The most common method in popular harbors is to lower the anchor along with 50 feet of chain, and go below to mix a drink. The second most common method is to drop the anchor along with 50 feet of chain, and then put the engine in reverse at about half throttle and plow furrows all over the harbor. Don’t be those guys. Few things identify an experienced cruiser more clearly than solid anchor placement technique.

Lower the anchor to the bottom, gently tip it over, and lay the remainder of the chain out slowly to avoid fouling the anchor.

1.Bring the boat into the wind over the target spot and stop.

2.Allow the boat to begin drifting to leeward at about 0.5 to 1 knot. If there is insufficient wind to cause this naturally, apply just a touch of reverse for a few seconds.

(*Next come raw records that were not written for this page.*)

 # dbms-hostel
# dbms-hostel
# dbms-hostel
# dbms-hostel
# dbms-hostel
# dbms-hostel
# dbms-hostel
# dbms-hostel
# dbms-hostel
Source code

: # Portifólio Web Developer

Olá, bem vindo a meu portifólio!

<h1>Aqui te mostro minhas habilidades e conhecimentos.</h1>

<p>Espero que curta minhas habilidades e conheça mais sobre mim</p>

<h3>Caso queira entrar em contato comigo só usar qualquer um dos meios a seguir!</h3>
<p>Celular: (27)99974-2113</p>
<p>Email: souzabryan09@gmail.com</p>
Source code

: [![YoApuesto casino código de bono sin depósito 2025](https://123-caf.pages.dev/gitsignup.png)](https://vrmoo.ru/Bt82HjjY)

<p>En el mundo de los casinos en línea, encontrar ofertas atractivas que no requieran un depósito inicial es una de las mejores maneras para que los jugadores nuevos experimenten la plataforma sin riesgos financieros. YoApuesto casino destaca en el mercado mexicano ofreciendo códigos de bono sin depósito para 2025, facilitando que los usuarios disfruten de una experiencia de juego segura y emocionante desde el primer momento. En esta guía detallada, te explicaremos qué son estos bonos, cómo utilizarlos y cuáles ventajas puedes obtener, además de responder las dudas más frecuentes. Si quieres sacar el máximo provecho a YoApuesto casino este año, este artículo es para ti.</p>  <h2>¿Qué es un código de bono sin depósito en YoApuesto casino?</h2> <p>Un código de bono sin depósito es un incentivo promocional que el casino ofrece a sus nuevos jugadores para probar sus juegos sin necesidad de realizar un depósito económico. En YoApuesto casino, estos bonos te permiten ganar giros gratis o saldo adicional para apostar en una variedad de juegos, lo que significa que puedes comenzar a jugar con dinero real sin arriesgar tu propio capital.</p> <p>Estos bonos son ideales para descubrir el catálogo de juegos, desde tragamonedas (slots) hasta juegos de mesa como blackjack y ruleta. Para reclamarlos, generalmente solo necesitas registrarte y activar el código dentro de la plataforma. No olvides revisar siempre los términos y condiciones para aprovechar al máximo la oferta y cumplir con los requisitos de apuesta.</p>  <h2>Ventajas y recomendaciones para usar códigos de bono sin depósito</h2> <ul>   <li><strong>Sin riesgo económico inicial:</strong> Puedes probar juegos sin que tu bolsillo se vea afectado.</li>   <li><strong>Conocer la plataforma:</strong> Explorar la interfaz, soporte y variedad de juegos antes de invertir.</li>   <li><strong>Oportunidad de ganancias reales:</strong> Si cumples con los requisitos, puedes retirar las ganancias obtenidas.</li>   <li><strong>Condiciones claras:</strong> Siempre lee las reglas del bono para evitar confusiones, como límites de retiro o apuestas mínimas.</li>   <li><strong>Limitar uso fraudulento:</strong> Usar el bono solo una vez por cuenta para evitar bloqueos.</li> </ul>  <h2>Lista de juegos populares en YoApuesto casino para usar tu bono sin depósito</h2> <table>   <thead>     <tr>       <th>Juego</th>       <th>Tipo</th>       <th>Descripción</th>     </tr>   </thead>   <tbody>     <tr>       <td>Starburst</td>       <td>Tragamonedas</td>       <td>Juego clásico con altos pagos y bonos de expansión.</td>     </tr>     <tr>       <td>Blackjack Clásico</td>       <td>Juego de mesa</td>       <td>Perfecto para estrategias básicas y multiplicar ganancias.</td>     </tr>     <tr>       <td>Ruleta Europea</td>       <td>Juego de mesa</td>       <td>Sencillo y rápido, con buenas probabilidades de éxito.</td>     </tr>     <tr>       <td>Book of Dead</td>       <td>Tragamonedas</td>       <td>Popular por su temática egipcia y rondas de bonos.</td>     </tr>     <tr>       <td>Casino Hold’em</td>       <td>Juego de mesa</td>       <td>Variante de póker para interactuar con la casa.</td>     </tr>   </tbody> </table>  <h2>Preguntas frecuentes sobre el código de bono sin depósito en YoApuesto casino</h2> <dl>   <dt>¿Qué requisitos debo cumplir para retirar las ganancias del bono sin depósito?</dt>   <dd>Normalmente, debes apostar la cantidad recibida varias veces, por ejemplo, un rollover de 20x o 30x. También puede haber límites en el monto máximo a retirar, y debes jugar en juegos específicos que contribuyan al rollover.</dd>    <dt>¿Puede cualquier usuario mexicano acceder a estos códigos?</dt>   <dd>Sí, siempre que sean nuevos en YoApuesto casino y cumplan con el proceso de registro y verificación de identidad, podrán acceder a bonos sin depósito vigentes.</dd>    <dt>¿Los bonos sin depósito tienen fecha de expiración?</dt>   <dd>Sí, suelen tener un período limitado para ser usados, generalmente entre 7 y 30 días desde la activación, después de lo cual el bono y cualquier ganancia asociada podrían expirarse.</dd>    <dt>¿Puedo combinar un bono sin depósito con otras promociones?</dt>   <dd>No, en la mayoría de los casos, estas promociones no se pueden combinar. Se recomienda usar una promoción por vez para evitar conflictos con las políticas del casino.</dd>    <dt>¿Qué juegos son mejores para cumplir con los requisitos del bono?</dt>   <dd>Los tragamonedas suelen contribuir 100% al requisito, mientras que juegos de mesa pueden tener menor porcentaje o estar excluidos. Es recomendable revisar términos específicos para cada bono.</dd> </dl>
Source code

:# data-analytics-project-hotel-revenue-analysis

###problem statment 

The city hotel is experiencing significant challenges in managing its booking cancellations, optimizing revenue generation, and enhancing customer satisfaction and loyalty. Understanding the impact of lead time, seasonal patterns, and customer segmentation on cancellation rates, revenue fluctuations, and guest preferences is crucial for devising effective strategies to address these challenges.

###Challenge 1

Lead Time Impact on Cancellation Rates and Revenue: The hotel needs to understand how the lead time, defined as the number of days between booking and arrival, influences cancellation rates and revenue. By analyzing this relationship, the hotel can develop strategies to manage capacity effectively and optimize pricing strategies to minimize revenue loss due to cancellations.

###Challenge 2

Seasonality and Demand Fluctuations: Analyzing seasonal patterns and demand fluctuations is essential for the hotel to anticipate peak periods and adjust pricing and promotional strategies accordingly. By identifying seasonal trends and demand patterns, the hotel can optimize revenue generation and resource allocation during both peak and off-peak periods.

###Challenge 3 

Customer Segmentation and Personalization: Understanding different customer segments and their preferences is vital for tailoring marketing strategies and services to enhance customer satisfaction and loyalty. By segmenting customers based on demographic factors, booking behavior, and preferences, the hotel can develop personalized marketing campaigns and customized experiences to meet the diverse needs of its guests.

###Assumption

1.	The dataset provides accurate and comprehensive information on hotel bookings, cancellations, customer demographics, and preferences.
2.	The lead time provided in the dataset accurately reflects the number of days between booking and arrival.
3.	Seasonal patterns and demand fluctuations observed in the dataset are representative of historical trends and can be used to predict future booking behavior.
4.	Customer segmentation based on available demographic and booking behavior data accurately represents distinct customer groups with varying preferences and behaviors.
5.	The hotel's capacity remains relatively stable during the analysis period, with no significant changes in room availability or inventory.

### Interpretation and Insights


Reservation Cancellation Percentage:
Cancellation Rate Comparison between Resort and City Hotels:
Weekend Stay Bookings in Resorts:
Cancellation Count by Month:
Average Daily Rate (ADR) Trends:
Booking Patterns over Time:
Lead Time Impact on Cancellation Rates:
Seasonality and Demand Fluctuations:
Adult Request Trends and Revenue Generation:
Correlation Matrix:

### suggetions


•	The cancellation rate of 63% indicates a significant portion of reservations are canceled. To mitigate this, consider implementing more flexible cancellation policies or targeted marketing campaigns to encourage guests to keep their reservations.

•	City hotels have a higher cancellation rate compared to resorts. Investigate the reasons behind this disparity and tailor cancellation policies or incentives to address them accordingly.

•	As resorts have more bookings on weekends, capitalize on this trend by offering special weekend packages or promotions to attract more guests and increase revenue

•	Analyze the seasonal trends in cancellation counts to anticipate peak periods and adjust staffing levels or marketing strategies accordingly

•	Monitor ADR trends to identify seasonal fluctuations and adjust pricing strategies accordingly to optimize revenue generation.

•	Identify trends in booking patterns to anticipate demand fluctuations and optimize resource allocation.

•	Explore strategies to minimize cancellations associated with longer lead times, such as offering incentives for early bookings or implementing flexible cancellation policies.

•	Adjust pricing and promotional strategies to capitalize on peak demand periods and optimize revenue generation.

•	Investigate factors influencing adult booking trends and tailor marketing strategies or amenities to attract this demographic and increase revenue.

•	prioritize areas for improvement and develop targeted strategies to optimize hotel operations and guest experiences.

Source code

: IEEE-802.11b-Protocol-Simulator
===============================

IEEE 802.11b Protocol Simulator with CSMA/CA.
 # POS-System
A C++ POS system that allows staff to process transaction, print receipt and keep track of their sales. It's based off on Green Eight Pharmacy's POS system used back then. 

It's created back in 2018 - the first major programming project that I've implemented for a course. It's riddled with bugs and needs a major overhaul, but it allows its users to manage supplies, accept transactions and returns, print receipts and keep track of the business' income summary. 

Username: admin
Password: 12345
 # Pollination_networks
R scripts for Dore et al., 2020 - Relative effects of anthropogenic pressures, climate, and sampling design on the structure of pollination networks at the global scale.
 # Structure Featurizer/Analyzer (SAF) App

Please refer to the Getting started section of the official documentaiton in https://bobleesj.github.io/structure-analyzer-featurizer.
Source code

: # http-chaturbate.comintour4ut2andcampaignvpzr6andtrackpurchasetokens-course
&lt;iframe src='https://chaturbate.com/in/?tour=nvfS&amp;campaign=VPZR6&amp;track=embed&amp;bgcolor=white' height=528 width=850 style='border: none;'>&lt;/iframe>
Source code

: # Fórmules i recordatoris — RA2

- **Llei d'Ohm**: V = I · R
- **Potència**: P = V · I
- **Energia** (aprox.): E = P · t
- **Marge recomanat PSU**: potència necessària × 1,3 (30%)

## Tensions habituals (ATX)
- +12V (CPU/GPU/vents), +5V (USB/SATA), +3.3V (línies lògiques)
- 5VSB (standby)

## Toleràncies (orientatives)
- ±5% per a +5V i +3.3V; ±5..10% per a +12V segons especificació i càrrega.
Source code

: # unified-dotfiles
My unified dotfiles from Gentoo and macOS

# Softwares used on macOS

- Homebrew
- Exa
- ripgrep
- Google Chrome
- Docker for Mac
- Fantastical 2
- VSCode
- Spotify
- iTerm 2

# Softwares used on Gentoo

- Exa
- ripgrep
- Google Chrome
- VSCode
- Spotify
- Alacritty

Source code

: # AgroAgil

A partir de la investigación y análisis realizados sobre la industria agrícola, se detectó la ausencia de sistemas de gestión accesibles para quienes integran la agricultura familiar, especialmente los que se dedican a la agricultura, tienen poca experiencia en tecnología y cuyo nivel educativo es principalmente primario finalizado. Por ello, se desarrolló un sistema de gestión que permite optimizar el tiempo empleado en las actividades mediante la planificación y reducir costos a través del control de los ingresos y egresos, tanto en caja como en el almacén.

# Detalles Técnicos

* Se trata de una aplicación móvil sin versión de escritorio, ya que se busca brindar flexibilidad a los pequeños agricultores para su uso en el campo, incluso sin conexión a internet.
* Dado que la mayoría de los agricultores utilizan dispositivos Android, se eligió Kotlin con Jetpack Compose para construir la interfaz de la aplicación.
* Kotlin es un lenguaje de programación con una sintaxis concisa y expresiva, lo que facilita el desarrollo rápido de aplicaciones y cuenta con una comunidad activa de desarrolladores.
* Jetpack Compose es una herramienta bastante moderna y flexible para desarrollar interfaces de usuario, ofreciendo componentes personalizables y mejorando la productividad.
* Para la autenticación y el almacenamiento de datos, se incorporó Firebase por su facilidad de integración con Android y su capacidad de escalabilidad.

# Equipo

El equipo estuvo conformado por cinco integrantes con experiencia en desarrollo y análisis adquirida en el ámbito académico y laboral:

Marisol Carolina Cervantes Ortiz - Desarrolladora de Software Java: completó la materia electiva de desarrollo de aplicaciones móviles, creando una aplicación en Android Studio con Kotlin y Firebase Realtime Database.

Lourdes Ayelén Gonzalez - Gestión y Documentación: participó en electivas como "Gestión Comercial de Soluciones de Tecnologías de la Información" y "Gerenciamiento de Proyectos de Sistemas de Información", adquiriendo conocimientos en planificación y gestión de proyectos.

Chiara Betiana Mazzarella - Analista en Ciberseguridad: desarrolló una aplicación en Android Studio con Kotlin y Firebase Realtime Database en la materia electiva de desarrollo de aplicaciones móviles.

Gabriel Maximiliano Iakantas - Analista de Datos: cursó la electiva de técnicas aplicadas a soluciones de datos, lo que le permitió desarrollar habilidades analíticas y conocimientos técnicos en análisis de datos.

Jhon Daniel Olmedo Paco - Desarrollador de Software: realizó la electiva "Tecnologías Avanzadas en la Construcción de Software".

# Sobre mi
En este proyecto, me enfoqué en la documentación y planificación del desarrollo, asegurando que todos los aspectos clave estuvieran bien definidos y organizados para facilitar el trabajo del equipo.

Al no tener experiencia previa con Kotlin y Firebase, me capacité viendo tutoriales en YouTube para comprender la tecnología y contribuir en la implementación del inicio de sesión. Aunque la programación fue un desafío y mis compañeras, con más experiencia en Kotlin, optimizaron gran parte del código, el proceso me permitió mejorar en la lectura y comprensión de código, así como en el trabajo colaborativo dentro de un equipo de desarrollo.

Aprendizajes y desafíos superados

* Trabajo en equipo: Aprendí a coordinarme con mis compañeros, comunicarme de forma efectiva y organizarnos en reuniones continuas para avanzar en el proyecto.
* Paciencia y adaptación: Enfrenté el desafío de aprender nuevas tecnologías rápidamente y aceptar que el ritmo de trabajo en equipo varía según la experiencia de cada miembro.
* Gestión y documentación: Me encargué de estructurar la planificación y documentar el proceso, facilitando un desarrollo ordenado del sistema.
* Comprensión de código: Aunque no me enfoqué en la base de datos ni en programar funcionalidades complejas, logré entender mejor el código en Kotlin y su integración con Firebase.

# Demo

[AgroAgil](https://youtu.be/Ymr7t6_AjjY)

3.Lower the anchor until it just touches the bottom, adding a few more feet at a time as the chain begins to angle forward, away from the boat. The goal is to place the anchor right side up, with the fluke facing aft, and then gently tip it over. Since most modern anchors will align themselves properly as a result of the water flow when backing slowly, this procedure should land the anchor butter-side up, facing the correct direction, and without chain tangles. Continue to add chain very slowly until the angle is at least 45 degrees. Any anchor can be fouled by a pile of chain carelessly dropped on top of it.

4.Lower the required amount of chain more quickly. It doesn’t matter if the boat drifts downwind at an odd angle during this step.

5.Attach the snubber (Chapter 2) before the rode draws tight. Ease sufficient chain so that the tension comes onto the snubber instead of the chain windlass; allowing the chain to come tight against the windlass can apply a damaging jerk. Place chafe gear on the snubber where it rubs on chocks and where it crosses the chain.

6.The boat is moving very slowly aft prior to snubbing and the anchor will take a light bite, gently stopping the boat. However, the anchor is not set. For initial setting, the rode length should be 7 to 10 times the depth of the water plus the height of the bow above the water; this is the scope. See Chapter 4 for a detailed discussion of scope.

7.If anchoring in very soft mud, allow the anchor to settle for 10 or 15 minutes before power setting. This will allow it to settle through the ooze and bite into firmer material below.